By Megan Kennedy
Ever since my very first period, I’ve preferred to use pads over tampons. So when I first started noticing the controversial ads for Thinx plastered all over New York City’s subway system, I felt a surge of hope for my tampon-free lifestyle. “Underwear for women with periods.” Oh hey, that’s me. But, I wondered: Are they just… stylish diapers? Will I feel like a 19th century woman on the rag? Feeling skeptically optimistic, I decided to put this promising-sounding product to the test.
It turns out Thinx underwear come in six styles, each with a level of absorbency measured in tampons (seriously): from hiphuggers (“two tampons’ worth of fluid”) to a thong (half a tampon’s worth). But there is one key point that must be made clear: Thinx doesn’t claim to replace your feminine hygiene product of choice. The company’s site explains that their super-wicking undies are meant to serve as a backup, although depending on your flow, you may choose to rely solely on Thinx — which is what I bravely attempted to do for 48 hours.
I’m not gonna lie, even my pad-accustomed self was nervous about going solo with just these pretty panties for protection. Seeing how cute they were in person made me all the more dubious. How can this modestly thick fabric with lacy trim actually control bleeding?
All morning long I found myself making paranoid trips to the bathroom.

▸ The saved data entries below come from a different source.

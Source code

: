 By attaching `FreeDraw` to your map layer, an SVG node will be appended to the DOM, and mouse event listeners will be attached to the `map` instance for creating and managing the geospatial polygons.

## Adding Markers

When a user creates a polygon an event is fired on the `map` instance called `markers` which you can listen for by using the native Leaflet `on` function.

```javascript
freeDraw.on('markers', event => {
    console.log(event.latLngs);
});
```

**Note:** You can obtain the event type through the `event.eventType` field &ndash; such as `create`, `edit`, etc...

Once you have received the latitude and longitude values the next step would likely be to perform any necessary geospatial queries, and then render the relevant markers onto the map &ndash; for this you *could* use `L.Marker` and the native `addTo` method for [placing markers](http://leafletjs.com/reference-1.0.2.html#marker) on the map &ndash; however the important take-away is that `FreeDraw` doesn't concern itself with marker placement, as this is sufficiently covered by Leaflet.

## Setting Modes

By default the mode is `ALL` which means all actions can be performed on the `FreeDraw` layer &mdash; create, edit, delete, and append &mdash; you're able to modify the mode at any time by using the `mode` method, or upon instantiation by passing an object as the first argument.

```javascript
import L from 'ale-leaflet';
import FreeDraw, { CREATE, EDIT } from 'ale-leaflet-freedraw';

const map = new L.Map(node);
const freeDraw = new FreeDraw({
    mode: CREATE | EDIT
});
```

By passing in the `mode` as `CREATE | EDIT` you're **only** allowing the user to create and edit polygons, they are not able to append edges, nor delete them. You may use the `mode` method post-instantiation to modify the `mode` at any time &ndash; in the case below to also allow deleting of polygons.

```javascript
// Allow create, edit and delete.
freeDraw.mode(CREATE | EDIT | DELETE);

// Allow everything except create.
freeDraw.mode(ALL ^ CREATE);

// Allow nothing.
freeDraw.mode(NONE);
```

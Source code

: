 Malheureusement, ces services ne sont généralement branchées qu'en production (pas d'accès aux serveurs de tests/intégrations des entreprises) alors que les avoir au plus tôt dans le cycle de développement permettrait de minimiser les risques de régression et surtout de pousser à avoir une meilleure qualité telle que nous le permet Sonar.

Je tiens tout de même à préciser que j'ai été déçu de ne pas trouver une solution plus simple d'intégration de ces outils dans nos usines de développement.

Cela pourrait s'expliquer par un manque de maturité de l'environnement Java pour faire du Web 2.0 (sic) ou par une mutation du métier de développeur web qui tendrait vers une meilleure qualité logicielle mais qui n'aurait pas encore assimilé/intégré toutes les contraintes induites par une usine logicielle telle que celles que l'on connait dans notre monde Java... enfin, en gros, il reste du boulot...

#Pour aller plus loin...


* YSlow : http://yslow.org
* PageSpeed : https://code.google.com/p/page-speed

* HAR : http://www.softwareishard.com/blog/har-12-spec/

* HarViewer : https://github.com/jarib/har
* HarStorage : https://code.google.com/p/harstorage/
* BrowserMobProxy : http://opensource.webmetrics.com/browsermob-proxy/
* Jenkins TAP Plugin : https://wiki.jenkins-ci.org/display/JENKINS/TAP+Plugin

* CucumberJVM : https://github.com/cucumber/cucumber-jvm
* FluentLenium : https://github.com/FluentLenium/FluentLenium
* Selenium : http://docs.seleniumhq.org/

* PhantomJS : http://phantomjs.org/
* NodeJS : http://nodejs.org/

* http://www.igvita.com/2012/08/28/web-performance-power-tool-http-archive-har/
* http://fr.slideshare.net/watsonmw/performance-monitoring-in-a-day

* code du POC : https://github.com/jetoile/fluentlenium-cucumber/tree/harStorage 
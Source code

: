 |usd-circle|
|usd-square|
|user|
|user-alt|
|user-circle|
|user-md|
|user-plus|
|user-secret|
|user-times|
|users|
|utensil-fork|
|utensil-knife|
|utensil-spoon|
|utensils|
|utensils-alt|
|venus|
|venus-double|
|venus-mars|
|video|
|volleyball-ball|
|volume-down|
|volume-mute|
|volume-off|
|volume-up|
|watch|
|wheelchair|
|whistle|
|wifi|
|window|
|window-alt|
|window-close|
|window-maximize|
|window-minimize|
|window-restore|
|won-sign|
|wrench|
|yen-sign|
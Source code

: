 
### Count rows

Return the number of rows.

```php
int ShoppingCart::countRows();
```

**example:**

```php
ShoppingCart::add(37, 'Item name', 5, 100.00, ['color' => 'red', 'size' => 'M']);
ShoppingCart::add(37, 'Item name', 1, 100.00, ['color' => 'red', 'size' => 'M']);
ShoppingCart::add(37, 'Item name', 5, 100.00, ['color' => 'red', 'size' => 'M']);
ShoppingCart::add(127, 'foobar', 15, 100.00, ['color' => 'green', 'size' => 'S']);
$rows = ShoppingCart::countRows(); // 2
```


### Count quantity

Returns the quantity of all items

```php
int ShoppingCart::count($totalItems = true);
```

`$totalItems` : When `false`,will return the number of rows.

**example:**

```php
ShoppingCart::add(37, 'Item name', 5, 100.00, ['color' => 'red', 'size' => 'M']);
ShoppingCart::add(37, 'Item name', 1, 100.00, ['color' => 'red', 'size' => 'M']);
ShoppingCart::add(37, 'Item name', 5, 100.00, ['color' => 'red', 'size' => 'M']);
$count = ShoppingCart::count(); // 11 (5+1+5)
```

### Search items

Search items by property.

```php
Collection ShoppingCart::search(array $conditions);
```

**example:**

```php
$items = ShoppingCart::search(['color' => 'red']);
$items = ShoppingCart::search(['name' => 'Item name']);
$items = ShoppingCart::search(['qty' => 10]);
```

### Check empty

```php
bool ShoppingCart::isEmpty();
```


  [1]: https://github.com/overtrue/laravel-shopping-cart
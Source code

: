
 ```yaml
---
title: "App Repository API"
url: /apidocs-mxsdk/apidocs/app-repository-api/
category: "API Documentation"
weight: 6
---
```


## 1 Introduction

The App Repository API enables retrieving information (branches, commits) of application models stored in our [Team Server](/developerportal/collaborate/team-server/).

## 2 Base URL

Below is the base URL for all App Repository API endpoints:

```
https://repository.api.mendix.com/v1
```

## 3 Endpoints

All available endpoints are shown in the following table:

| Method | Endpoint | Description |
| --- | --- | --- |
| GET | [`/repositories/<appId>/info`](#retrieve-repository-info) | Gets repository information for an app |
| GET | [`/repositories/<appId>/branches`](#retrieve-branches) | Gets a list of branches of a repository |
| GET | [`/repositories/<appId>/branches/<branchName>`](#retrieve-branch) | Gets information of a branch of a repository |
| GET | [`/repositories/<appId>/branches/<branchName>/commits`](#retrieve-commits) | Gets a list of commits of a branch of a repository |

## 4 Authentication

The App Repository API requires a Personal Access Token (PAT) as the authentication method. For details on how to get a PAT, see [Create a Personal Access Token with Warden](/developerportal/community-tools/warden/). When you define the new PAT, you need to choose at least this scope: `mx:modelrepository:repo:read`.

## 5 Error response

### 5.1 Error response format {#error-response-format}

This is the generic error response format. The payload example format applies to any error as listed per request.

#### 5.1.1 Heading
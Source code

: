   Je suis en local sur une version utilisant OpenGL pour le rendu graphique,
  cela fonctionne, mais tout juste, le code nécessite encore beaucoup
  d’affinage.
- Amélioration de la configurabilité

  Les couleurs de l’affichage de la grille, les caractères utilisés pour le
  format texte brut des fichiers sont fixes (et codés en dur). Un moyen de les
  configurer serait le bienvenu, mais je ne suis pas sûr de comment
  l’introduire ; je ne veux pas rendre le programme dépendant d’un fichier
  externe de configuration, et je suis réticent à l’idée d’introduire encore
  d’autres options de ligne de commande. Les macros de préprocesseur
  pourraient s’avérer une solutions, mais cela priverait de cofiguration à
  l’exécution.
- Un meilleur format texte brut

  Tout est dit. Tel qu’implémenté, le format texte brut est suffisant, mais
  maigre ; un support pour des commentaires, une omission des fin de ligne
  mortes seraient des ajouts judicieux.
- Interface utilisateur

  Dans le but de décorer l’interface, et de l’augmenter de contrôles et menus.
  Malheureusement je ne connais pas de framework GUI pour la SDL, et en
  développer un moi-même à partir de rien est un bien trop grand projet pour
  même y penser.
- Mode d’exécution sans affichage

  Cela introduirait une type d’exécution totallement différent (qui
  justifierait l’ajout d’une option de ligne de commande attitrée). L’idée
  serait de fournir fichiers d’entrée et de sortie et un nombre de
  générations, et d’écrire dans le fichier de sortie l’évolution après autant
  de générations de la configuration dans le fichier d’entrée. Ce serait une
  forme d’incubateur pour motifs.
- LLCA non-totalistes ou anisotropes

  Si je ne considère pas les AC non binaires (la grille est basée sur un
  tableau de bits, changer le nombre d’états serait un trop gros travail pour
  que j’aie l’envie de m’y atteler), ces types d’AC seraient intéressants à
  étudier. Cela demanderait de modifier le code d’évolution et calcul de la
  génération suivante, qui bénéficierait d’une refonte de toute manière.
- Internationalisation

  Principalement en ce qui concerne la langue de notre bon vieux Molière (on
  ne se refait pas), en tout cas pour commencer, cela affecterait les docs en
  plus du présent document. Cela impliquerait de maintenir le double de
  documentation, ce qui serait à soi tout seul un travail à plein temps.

But all I could see was a relatively harmless-looking damp spot in my black cheeky undies. Once I felt confident that I wasn’t going to spring a leak, I let myself have a normal Monday, which happens to be the day I take a kickboxing class at the gym. Exercising in the cheeky style was actually pretty cool. Every woman on team maxi knows the risk involved in exercising on your period (*cough* diaper rash). As someone who once ran 14 miles with a pad on (go ahead, cry for me), this felt revolutionary. Immediately after my workout though, I couldn’t wait to change into a fresh pair. (To clean my Thinx, I followed the instructions and hand-washed with soap and cold water, then hung them to dry.)
For the heaviest day of my cycle, I whipped out the big guns — the hip huggers. These have about the same thickness as the cheeky cut, but a lot more booty coverage. By now, I was feeling confident that Thinx could handle my flow.
I put them on at around 8:00 a.m. But by 10:00 a.m., I felt like I was wearing a wet bathing suit. The underwear seemed to have stopped absorbing any moisture at all, as if they were filled to capacity, if that’s even possible for underwear.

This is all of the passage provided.